### Pictures paired with source code
^^^^
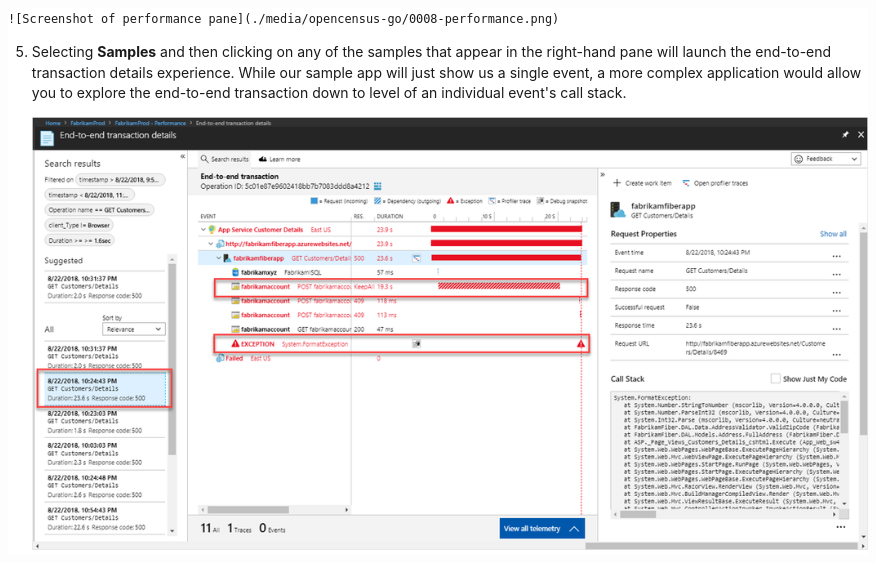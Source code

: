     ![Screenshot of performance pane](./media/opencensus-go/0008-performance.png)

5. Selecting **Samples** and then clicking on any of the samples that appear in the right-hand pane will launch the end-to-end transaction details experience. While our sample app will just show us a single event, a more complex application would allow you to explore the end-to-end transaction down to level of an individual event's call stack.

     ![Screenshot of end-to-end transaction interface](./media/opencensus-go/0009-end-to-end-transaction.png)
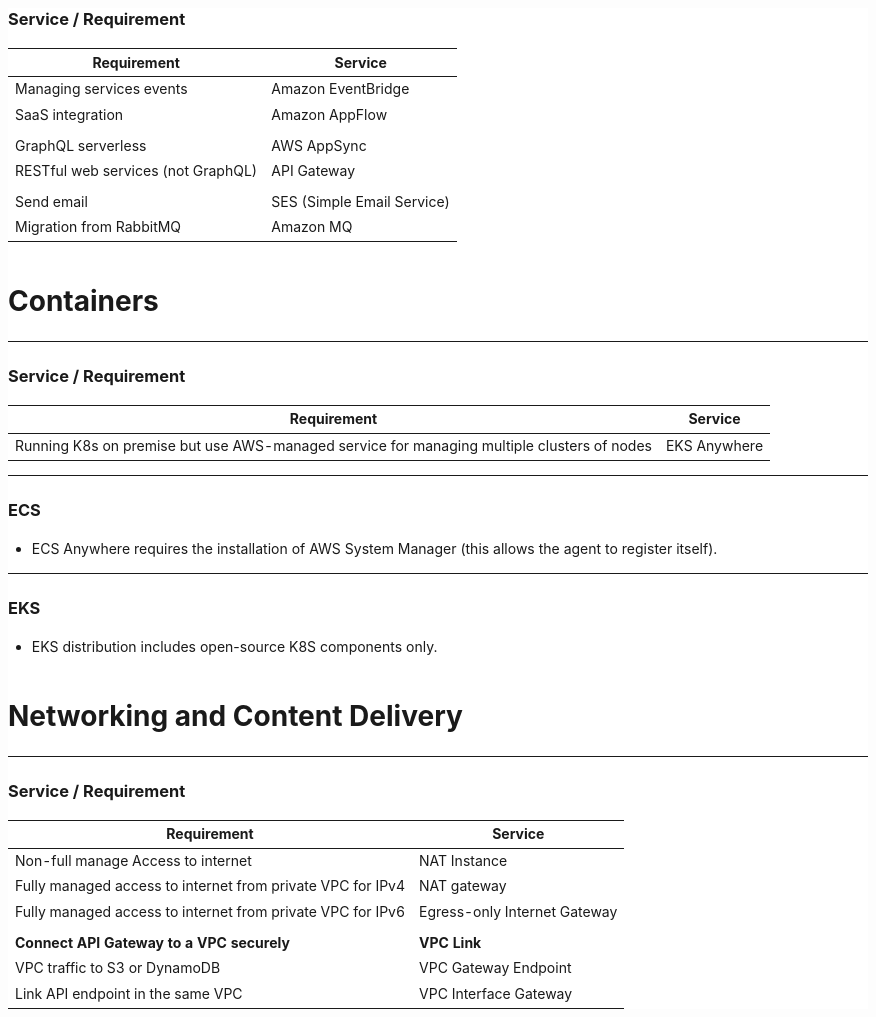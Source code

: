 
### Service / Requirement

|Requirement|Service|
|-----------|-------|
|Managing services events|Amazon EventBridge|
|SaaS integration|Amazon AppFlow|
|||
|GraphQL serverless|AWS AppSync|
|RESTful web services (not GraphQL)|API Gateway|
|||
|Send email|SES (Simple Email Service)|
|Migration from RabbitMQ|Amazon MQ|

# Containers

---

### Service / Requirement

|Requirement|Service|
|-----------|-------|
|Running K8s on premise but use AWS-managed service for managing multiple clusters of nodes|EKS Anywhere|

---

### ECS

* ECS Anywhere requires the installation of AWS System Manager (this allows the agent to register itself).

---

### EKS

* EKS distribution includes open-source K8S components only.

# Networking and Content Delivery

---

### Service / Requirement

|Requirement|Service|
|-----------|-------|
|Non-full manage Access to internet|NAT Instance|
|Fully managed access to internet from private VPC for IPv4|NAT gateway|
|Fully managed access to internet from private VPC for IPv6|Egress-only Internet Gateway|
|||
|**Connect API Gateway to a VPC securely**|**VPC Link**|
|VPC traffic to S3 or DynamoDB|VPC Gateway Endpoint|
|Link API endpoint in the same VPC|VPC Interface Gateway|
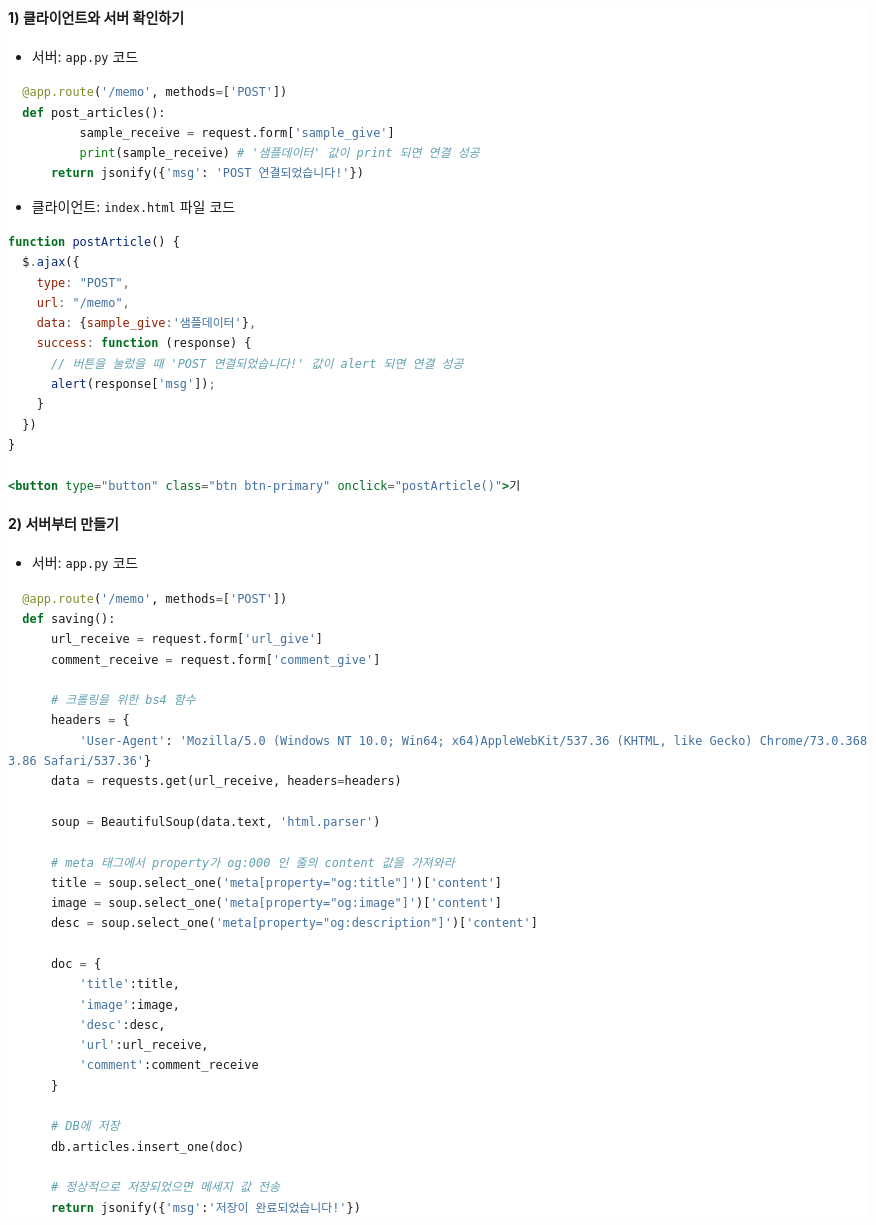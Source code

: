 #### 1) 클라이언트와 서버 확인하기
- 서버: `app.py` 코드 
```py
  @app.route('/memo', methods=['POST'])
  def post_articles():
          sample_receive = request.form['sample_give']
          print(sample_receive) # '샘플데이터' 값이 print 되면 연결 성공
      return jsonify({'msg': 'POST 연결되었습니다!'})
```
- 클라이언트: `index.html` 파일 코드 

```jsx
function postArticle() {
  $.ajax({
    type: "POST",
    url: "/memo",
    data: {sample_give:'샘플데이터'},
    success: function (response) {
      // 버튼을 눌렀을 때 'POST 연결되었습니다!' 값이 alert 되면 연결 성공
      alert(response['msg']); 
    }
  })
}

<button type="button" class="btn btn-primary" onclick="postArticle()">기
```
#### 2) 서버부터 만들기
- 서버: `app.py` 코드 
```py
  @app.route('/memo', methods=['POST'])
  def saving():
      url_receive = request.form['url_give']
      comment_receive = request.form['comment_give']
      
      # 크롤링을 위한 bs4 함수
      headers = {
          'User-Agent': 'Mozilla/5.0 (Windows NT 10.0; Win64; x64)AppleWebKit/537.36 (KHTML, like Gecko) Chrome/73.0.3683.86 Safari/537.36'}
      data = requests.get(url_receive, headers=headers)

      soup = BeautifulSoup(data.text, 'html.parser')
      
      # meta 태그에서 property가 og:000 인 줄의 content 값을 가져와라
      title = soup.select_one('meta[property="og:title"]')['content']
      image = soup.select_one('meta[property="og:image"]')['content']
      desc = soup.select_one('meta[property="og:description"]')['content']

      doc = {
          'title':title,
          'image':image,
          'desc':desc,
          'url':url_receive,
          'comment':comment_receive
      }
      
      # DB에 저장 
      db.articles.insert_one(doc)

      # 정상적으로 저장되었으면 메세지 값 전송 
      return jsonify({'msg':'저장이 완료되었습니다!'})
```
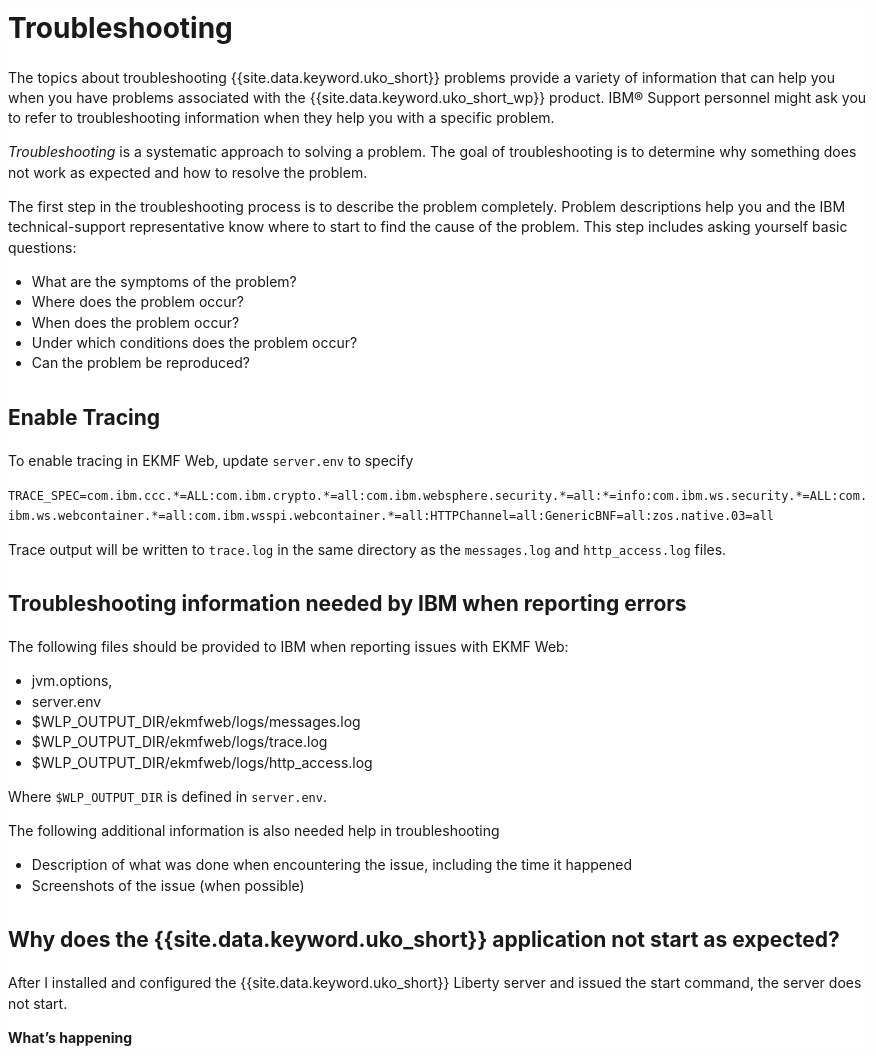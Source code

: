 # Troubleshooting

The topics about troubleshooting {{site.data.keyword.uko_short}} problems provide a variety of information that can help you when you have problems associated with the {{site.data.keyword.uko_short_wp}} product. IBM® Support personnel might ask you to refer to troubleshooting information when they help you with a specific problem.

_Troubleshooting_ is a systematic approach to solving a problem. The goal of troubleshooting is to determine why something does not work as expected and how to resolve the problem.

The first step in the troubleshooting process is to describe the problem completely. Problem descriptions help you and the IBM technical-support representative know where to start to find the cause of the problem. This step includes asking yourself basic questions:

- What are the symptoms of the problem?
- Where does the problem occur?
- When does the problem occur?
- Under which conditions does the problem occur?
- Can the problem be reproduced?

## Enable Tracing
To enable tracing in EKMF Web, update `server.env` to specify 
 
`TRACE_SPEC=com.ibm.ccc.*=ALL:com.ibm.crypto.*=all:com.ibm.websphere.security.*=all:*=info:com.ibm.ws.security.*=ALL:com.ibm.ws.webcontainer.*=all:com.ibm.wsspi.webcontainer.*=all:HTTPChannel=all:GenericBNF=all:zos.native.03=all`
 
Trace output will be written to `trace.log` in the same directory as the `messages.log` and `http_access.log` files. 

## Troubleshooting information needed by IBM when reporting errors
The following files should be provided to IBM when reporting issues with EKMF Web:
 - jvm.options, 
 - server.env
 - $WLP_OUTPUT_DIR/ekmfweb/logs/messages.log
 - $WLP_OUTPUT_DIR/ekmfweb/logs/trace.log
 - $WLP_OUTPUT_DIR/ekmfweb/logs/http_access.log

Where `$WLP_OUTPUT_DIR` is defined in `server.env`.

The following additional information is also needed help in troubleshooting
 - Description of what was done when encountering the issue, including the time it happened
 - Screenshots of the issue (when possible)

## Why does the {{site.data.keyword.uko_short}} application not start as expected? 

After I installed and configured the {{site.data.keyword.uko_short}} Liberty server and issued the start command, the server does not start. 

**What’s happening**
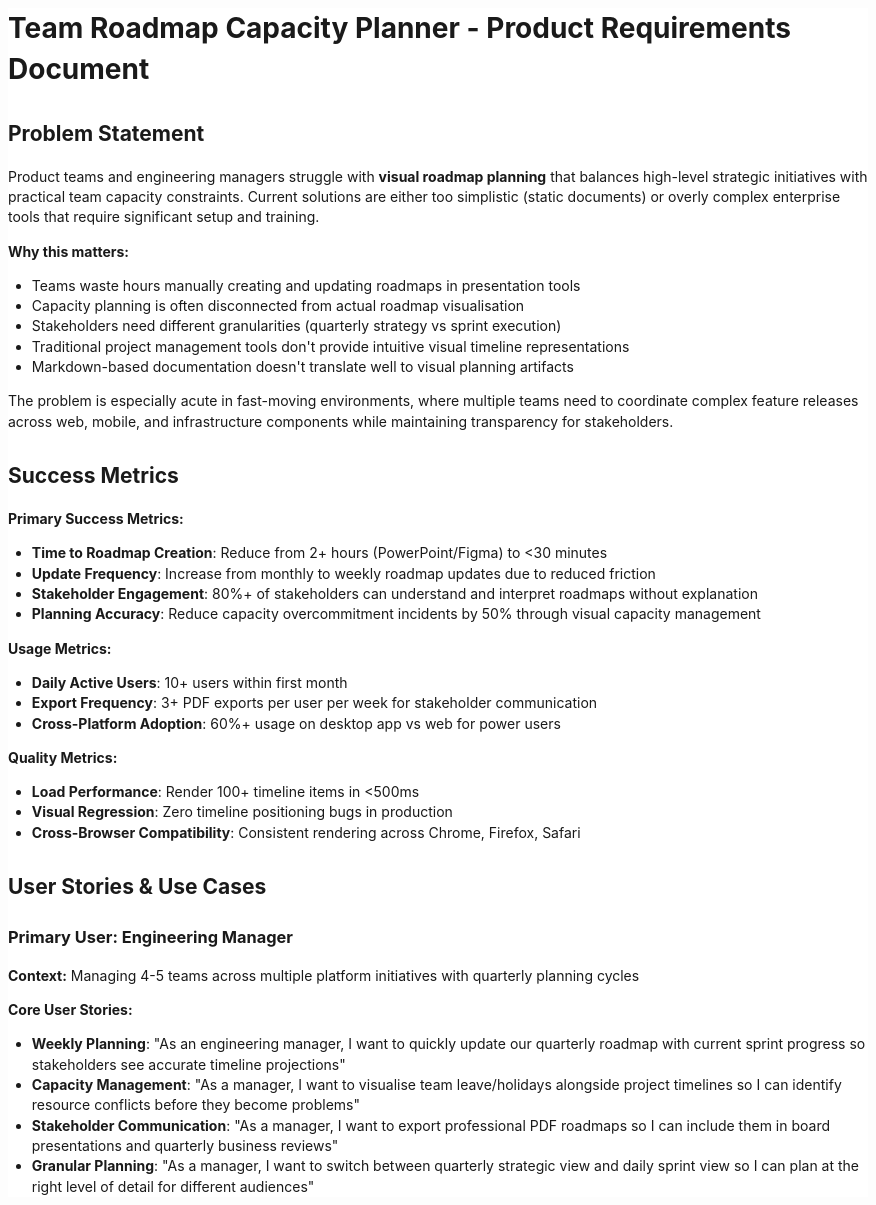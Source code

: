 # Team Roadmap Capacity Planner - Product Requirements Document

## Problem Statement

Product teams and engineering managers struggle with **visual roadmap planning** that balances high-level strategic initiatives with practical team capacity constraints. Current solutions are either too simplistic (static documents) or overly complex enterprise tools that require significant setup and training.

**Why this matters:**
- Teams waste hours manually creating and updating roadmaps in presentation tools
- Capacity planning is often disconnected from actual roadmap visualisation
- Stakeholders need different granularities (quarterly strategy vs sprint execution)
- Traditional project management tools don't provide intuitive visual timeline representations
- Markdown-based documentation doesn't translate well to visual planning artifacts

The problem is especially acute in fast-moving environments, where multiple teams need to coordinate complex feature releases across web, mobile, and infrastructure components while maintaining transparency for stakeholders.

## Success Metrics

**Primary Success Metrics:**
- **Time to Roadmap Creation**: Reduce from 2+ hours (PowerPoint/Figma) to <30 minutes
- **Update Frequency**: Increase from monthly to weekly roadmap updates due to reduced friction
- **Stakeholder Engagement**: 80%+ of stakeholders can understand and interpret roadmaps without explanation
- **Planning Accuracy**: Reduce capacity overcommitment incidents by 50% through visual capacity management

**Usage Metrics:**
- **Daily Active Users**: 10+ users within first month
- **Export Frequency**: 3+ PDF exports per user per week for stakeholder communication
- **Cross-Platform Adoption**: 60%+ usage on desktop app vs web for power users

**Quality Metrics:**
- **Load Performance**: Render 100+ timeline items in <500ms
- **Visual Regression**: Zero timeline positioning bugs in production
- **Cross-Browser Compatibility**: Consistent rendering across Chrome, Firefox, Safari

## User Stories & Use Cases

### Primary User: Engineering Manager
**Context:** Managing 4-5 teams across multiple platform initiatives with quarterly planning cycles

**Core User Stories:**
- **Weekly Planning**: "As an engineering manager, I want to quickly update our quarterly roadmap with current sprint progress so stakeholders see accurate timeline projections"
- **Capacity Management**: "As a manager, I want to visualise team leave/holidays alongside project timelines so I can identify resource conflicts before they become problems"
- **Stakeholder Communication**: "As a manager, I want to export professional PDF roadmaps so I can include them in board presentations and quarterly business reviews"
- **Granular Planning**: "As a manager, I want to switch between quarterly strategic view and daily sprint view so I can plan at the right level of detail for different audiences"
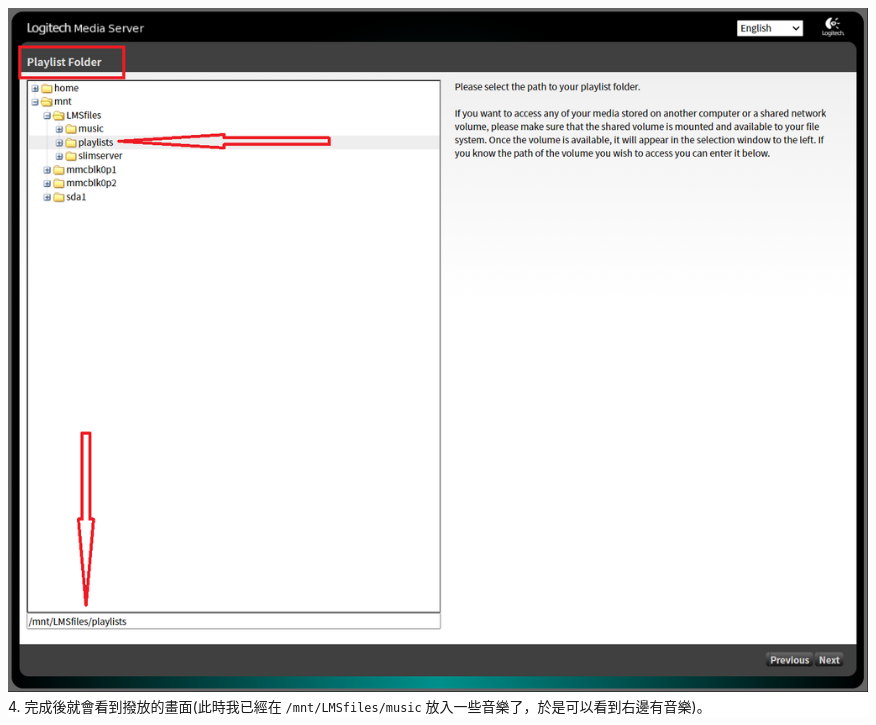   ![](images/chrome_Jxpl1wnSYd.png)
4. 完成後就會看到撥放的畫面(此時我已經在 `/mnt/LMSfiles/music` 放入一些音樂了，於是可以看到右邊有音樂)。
^^^^
### Exercise directions
The lines to copy are those in the records above containing the word "return".

### Exercise output
      return jsonify({'msg': 'POST 연결되었습니다!'})
      return jsonify({'msg':'저장이 완료되었습니다!'})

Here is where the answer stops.